Klappen voor Pietje Bell

Ik zag onlangs een schoolklas door het dorp wandelen en ik dacht: ‘Wat is de wereld veranderd’. Eerlijk gezegd had ik als jonge onderwijzer er een hekel aan om met de hele klas over straat te gaan. Allereerst was die klas in mijn beginjaren veel groter dan de klassen van nu. Na vier jaren kreeg ik voor het eerst een klas van minder dan 50 leerlingen. En dus hield je de boel goed in de hand door voor vertrek ze in rijtjes van twee of drie te zetten, en dan eerst ‘richten’, dat wil zeggen kijken of je precies op lijn stond met de kinderen voor je en naast je. Pas dan riep ik: ‘Voorwaarts, mars!!’. En een mars werd het. Allemaal beginnen met je linkervoet. De kinderen zongen soms een liedje:” Eén twee in de maat anders wordt de meester kwaad”. Ach. Dat viel wel mee, ook al riep je bij de start wel eens tegen iemand: ‘Sufferd, je andere linkervoet’. 

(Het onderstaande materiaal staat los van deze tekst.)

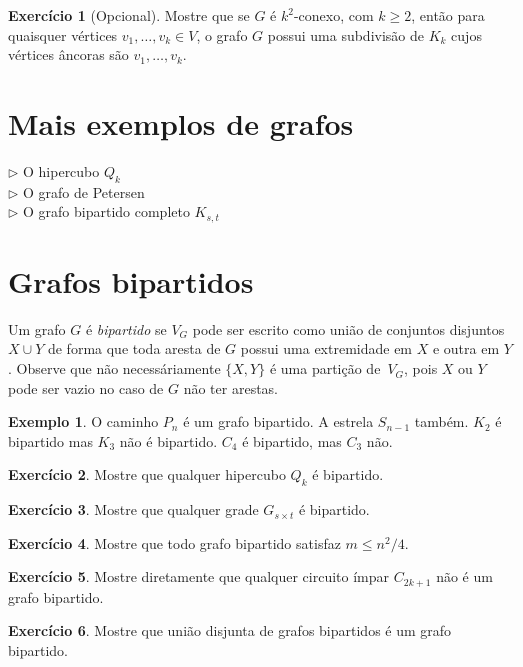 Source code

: \documentclass[12pt, a4paper]{article}
\theoremstyle{definition}
\newtheorem{exem}[teor]{Exemplo}
\newtheorem{exer}{Exercício}
\begin{document}
\begin{exer}[Opcional]
  Mostre que se $G$ é $k^2$-conexo, com $k \geq 2$, então para quaisquer vértices $v_1,\dots,v_k \in V$, o grafo $G$ possui uma subdivisão de $K_k$ cujos vértices âncoras são $v_1,\dots,v_k$.  
\end{exer}

\section{Mais exemplos de grafos}

$\rhd$ O hipercubo $Q_k$\\
$\rhd$ O grafo de Petersen\\
$\rhd$ O grafo bipartido completo $K_{s,t}$


\section {Grafos bipartidos}

Um grafo $G$ é \emph{bipartido} se $V_G$ pode ser escrito como união de conjuntos disjuntos $X \cup Y$ de forma que toda aresta de $G$ possui uma extremidade em $X$ e outra em $Y$. Observe que não necessáriamente $\{X,Y\}$ é uma partição de~$V_G$, pois $X$ ou $Y$ pode ser vazio no caso de $G$ não ter arestas.

\begin{exem}
O caminho $P_n$ é um grafo bipartido. A estrela $S_{n-1}$ também. $K_2$ é bipartido mas $K_3$ não é bipartido. $C_4$ é bipartido, mas $C_3$ não.
\end{exem}

\begin{exer}
Mostre que qualquer hipercubo $Q_k$ é bipartido. 
\end{exer}

\begin{exer}
Mostre que qualquer grade $G_{s \times t}$ é bipartido.
\end{exer}

\begin{exer}
Mostre que todo grafo bipartido satisfaz $m \leq n^2/4$.
\end{exer}

\begin{exer}
\label{exer:cimpar}
Mostre diretamente que qualquer circuito ímpar $C_{2k+1}$ não é um grafo bipartido.
\end{exer}

\begin{exer}
\label{exer:uni_bip}
Mostre que união disjunta de grafos bipartidos é um grafo bipartido.
\end{exer}
\end{document}
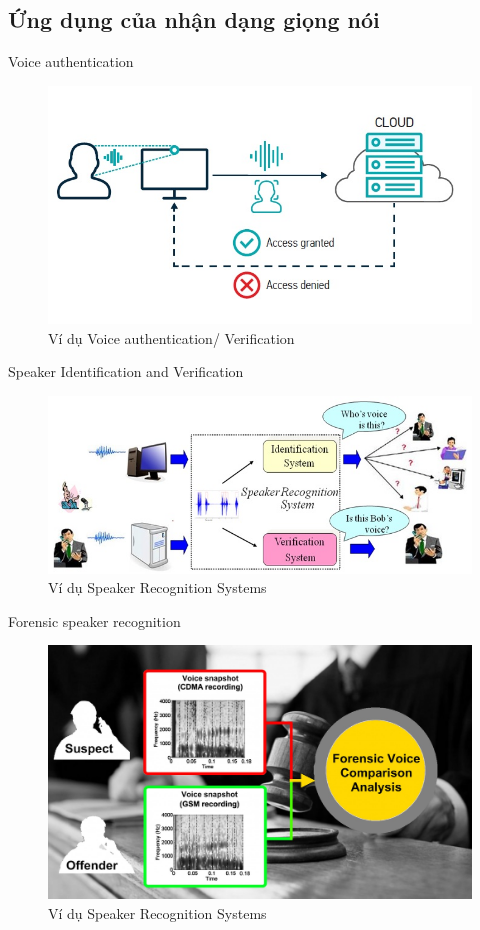 \documentclass[notheorems, aspectratio=54]{beamer}
\begin{document}
\subsection{Ứng dụng của nhận dạng giọng nói}
\begin{frame}{Voice authentication}
	\begin{figure}[h!]
		\includegraphics[width=0.9\linewidth]{images/voice_authentication.jpg}
		\caption{Ví dụ Voice authentication/ Verification}
		\label{fig:writing-thesis}
	\end{figure}
\end{frame}	
\begin{frame}{Speaker Identification and Verification}
	\begin{figure}[H]
		\includegraphics[width=0.9\linewidth]{images/speaker_identification_verification.jpeg}
		\caption{Ví dụ Speaker Recognition Systems}
		\label{fig:writing-thesis}
	\end{figure}
\end{frame}
\begin{frame}{Forensic speaker recognition}
	\begin{figure}[H]
		\includegraphics[width=0.9\linewidth]{images/forensic_voice.jpg}
		\caption{Ví dụ Speaker Recognition Systems}
		\label{fig:writing-thesis}
\end{figure}
\end{frame}
\end{document}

Die strakke organisatie vond je ook terug in de les. Wat wil je ook met zo’n massa? Maar eenmaal op hun plaats in de klas zaten ze doodstil. Mijn eigen meester zei indertijd: ‘Rechtop, rug tegen de leuning, voeten op de plank, armen over elkaar’. Alleen ouderen weten nog wat die voetenplank was. En bovenop de bank was er altijd een gleuf om je pen in te leggen en uiteraard de inktpot. Daar doopte je je kroontjespen in. Tot het gaatje. Deed je het te diep, dan resulteerde dat vaak in een vlek in je schrift en dus een lager cijfer voor netheid. Er komen allerlei herinneringen boven als je weer eens even in zo’n bank gaat zitten. Dat moet je eens proberen. Iedereen kan het in onze eigen Oudheidkamer op de eerste verdieping. Geen probleem, er is een lift. 

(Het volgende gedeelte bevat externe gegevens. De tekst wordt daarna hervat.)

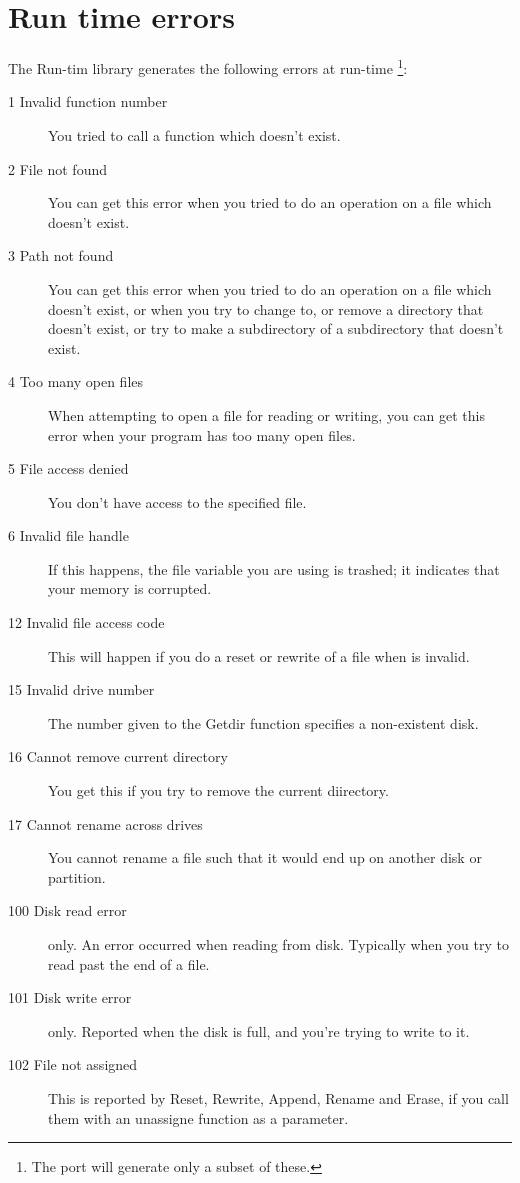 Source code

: \documentclass{report}
\begin{document}
\chapter{Run time errors}
The \fpk Run-tim library generates the following errors at run-time
\footnote{The \linux port will generate only a subset of these.}:

\begin{description}
\item [1  Invalid function number]
You tried to call a \dos function which doesn't exist.
\item [2  File not found]
You can get this error when you tried to do an operation on a file which
doesn't exist.
\item [3  Path not found]
You can get this error when you tried to do an operation on a file which
doesn't exist, or when you try to change to, or remove a directory that doesn't exist,
or try to make a subdirectory  of a subdirectory that doesn't exist.
\item [4  Too many open files]
When attempting to open a file for reading or writing, you can get this
error when your program has too many open files.
\item [5  File access denied]
You don't have access to the specified file.
\item [6  Invalid file handle]
If this happens, the file variable you are using is trashed; it
indicates that your memory is corrupted.
\item [12  Invalid file access code]
This will happen if you do a reset or rewrite of a file when 
is invalid. 
\item [15  Invalid drive number]
The number given to the Getdir function specifies a non-existent disk.
\item [16  Cannot remove current directory]
You get this if you try to remove the current diirectory.
\item [17  Cannot rename across drives]
You cannot rename a file such that it would end up on another disk or
partition.
\item [100  Disk read error]
\dos only. An error occurred when reading from disk. Typically when you try
to read past the end of a file.
\item [101  Disk write error]
\dos only. Reported when the disk is full, and you're trying to write to it.
\item [102  File not assigned]
This is reported by Reset, Rewrite, Append, Rename and Erase, if you call
them with an unassigne function as a parameter.

\end{description}
\end{document}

Terugdenkend aan mijn eigen kindertijd denk ik aan de straffen die de meester uitdeelde om de strikte orde te handhaven. Schoolblijven was de eerste. In de hogere klassen kwam daar strafregels schrijven bij. Altijd dezelfde regel, 50 keer of 100 keer. Ja, en als de meester erg kwaad werd gemaakt vielen er klappen op je kop. Ik zie in gedachten nog hoe jongens met de armen omhoog die klappen ontweken. En ik denk ook aan die twee jongens die na schooltijd iets hadden uitgehaald. Eentje werd gepakt en er werd ter plekke met hem afgerekend. Zijn vriendje ontsnapte maar kreeg de volgende dag te horen dat hij alsnog school moest blijven. Hij was hoogst verontwaardigd dat hij een andere straf kreeg dan zijn vriendje en vroeg de meester of hij ook de misgelopen klappen kon krijgen in plaats van nablijven omdat ze om vier uur zouden gaan voetballen. 

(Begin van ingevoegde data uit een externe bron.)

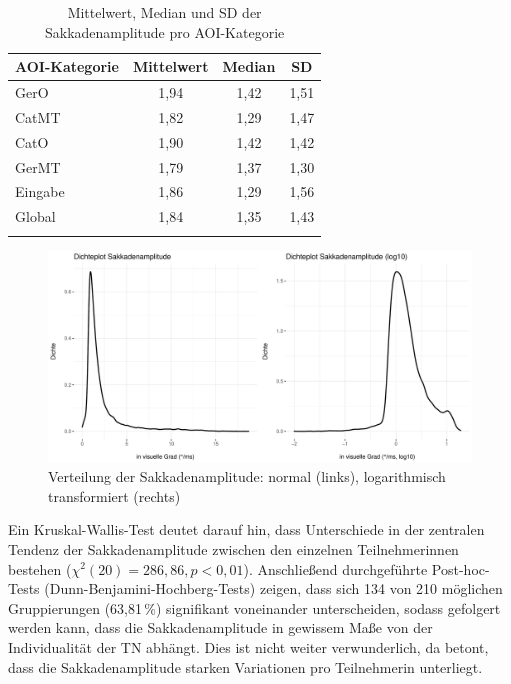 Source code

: \begin{table}
    \begin{tabular}{lccc}
    \lsptoprule
        {AOI-Kategorie} & {Mittelwert} & {Median} & {SD} \\ 
        \midrule
        GerO  & 1,94 & 1,42 & 1,51\\ 
        CatMT  & 1,82 & 1,29 & 1,47\\ 
        CatO   & 1,90 & 1,42 & 1,42\\ 
        GerMT  & 1,79 & 1,37 & 1,30\\ 
        Eingabe  & 1,86 & 1,29 & 1,56\\ 
        \midrule
        Global & 1,84 & 1,35 & 1,43\\ 
        \lspbottomrule
    \end{tabular}
        \caption[Mittelwert, Median und SD der Sakkadenamplitude]{Mittelwert, Median und SD der Sakkadenamplitude pro AOI-Kategorie}
    \label{K6:tab:CatDe:sacamp}
\end{table}





\begin{figure}
    \includegraphics[width=\textwidth]{Figures/EyeTracking/CatDe/ggplot_CatDe-SacAmp_density_de}
	\caption{Verteilung der Sakkadenamplitude: normal (links), logarithmisch transformiert (rechts)}
	\label{K6:fig:CatDe:sacamp-density}
\end{figure}


Ein Kruskal-Wallis-Test deutet darauf hin, dass Unterschiede in der zentralen Tendenz der Sakkadenamplitude zwischen den einzelnen Teilnehmer{\textperiodcentered}innen bestehen ($\chi^2(20) = 286,86, p < 0,01$). Anschließend durchgeführte Post-hoc-Tests (Dunn-Benjamini-Hochberg-Tests) zeigen, dass sich 134 von 210 möglichen Gruppierungen (63,81\,\%) signifikant voneinander unterscheiden, sodass gefolgert werden kann, dass die Sakkadenamplitude in gewissem Maße von der Individualität der TN abhängt. Dies ist nicht weiter verwunderlich, da \citet[312]{holmqvist_eye_2011} betont, dass die Sakkadenamplitude starken Variationen pro Teilnehmer{\textperiodcentered}in unterliegt.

De visie op een corrigerende tik is veranderd in de loop van de tijd. Nu zouden er onmiddellijk ouders op de stoep staan. Toen niet, want je vertelde het niet thuis. Je keek wel uit. Dan liep je het risico er nog straf bij te krijgen. Nu was er onlangs zelfs tumult toen een film over vroeger, met klappen op de kop van Pietje Bell erin, bijna verboden werd voor kinderen onder de twaalf. Bang voor trauma's bij de kijkertjes. Gelukkig draaide de keuringscommissie het besluit later terug. Het was helaas een historische waarheid. Een geschiedenis aanpassen aan je eigen normen is een vorm van geschiedvervalsing. In de rest van het verhaal heb ik ook nooit de indruk gehad dat Pietje Bell er een trauma aan over had gehouden. Trouwens mijn vriendjes en ik ook niet. Het hoorde gewoon bij onze tijd.